◆ **TASK OBJECTIVE**: Tally the lines below that contain the word "Função". Only the number should be returned.

(Dataset entries)
^^^^^^^^

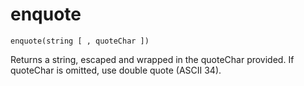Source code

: # enquote

`enquote(string [ , quoteChar ])`

Returns a string, escaped and wrapped in the quoteChar provided. If quoteChar is omitted, use double quote (ASCII 34).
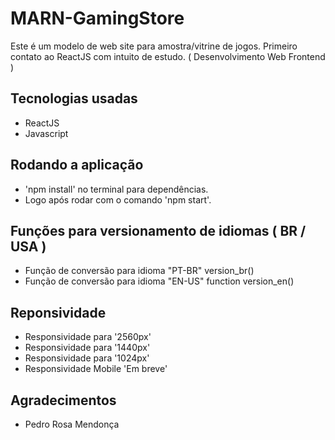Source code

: # MARN-GamingStore

Este é um modelo de web site para amostra/vitrine de jogos.
Primeiro contato ao ReactJS com intuito de estudo. ( Desenvolvimento Web Frontend )

## Tecnologias usadas

- ReactJS
- Javascript

## Rodando a aplicação

- 'npm install' no terminal para dependências.
- Logo após rodar com o comando 'npm start'.

## Funções para versionamento de idiomas ( BR / USA )

- Função de conversão para idioma "PT-BR"   version_br()
- Função de conversão para idioma "EN-US"   function version_en()

## Reponsividade

- Responsividade para '2560px'
- Responsividade para '1440px'
- Responsividade para '1024px'
- Responsividade Mobile 'Em breve'

## Agradecimentos

- Pedro Rosa Mendonça
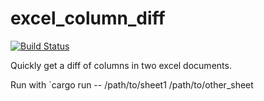 # excel_column_diff

[![Build Status](https://travis-ci.com/esanum/excel_column_diff.svg?branch=master)](https://travis-ci.com/esanum/excel_column_diff)

Quickly get a diff of columns in two excel documents.

Run with `cargo run -- /path/to/sheet1 /path/to/other_sheet

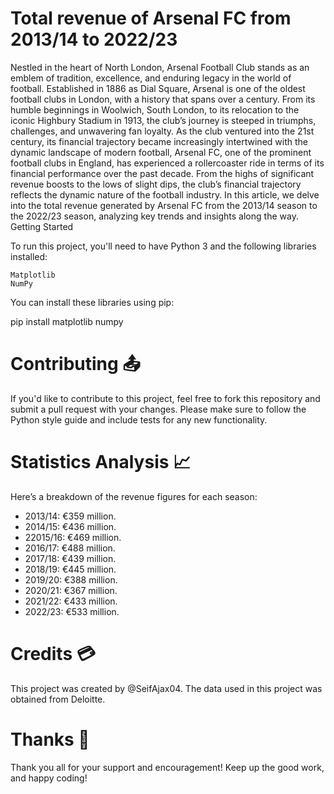 # Total revenue of Arsenal FC from 2013/14 to 2022/23

Nestled in the heart of North London, Arsenal Football Club stands as an emblem of tradition, excellence, and enduring legacy in the world of football. Established in 1886 as Dial Square, Arsenal is one of the oldest football clubs in London, with a history that spans over a century. From its humble beginnings in Woolwich, South London, to its relocation to the iconic Highbury Stadium in 1913, the club’s journey is steeped in triumphs, challenges, and unwavering fan loyalty. As the club ventured into the 21st century, its financial trajectory became increasingly intertwined with the dynamic landscape of modern football, Arsenal FC, one of the prominent football clubs in England, has experienced a rollercoaster ride in terms of its financial performance over the past decade. From the highs of significant revenue boosts to the lows of slight dips, the club’s financial trajectory reflects the dynamic nature of the football industry. In this article, we delve into the total revenue generated by Arsenal FC from the 2013/14 season to the 2022/23 season, analyzing key trends and insights along the way. Getting Started

To run this project, you'll need to have Python 3 and the following libraries installed:

    Matplotlib
    NumPy
    
You can install these libraries using pip:

pip install matplotlib numpy

# Contributing 📤

If you'd like to contribute to this project, feel free to fork this repository and submit a pull request with your changes. Please make sure to follow the Python style guide and include tests for any new functionality.

# Statistics Analysis 📈

Here’s a breakdown of the revenue figures for each season:

- 2013/14: €359 million.
- 2014/15: €436 million.
- 22015/16: €469 million.
- 2016/17: €488 million.
- 2017/18: €439 million.
- 2018/19: €445 million.
- 2019/20: €388 million.
- 2020/21: €367 million.
- 2021/22: €433 million.
- 2022/23: €533 million.

# Credits 💳

This project was created by @SeifAjax04. The data used in this project was obtained from Deloitte.

# Thanks 💜

Thank you all for your support and encouragement!
Keep up the good work, and happy coding!

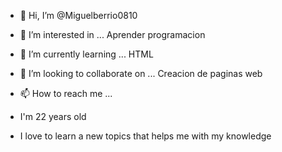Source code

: - 👋 Hi, I’m @Miguelberrio0810 
- 👀 I’m interested in ... Aprender programacion
- 🌱 I’m currently learning ... HTML
- 💞️ I’m looking to collaborate on ... Creacion de paginas web
- 📫 How to reach me ...

- I'm 22 years old 
- I love to learn a new topics that helps me with my knowledge


<!---
Miguelberrio0810/Miguelberrio0810 is a ✨ special ✨ repository because its `README.md` (this file) appears on your GitHub profile.
You can click the Preview link to take a look at your changes.
--->
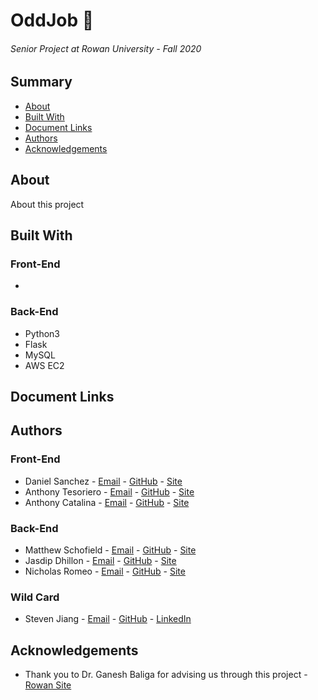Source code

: # OddJob :tophat:
###### Senior Project at Rowan University - Fall 2020

## Summary
- [About](#about)
- [Built With](#built-with)
- [Document Links](#document-links)
- [Authors](#authors)
- [Acknowledgements](#acknowledgements)

## About
About this project

## Built With
### Front-End
- 

### Back-End
- Python3
- Flask
- MySQL
- AWS EC2

## Document Links

## Authors
### Front-End 
- Daniel Sanchez    - [Email](mailto:sanchezd6@students.rowan.edu)  - [GitHub](https://github.com/danandressanchez) - [Site]()
- Anthony Tesoriero - [Email](mailto:tesoriera6@students.rowan.edu) - [GitHub](https://github.com/anttesoriero)     - [Site](http://anttes.com)
- Anthony Catalina  - [Email](mailto:catalinaa2@students.rowan.edu) - [GitHub](https://github.com/antcatalina)      - [Site]()

### Back-End
- Matthew Schofield - [Email](mailto:schofielm0@students.rowan.edu) - [GitHub](https://github.com/mattscho)         - [Site]()
- Jasdip Dhillon    - [Email](mailto:dhillonj2@students.rowan.edu)  - [GitHub](https://github.com/dhillonj2)        - [Site]()
- Nicholas Romeo    - [Email](mailto:romeon7@students.rowan.edu)    - [GitHub](https://github.com/romeon728)        - [Site]()

### Wild Card
- Steven Jiang      - [Email](mailto:jiangs1@students.rowan.edu)    - [GitHub](https://github.com/jiangs11)         - [LinkedIn](https://www.linkedin.com/in/steven-jiang-471453192/)

## Acknowledgements
- Thank you to Dr. Ganesh Baliga for advising us through this project - [Rowan Site](https://csm.rowan.edu/departments/cs/facultystaff/compsci_full_part/baliga.html)
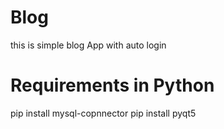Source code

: # Blog
this is simple blog App with auto login 
# Requirements in Python 
pip install mysql-copnnector 
pip install pyqt5 
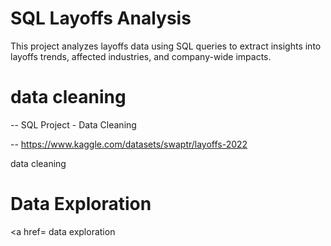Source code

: # SQL Layoffs Analysis
This project analyzes layoffs data using SQL queries to extract insights into layoffs trends, affected industries, and company-wide impacts.
# data cleaning
-- SQL Project - Data Cleaning

-- https://www.kaggle.com/datasets/swaptr/layoffs-2022

<a href="https://github.com/simonwairimu-hash/SQL_LAYOFFs_PROJECT/blob/main/LAYOFFS%20SQL%20DATA%20CLEANING.sql"></a> data cleaning

# Data Exploration
<a href=<a href="https://github.com/simonwairimu-hash/SQL_LAYOFFs_PROJECT/blob/main/LAYOFFS%20SQL%20DATA%20CLEANING.sql"></a> data exploration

^^^^^^^^

◆ **TASK ANSWER**: 2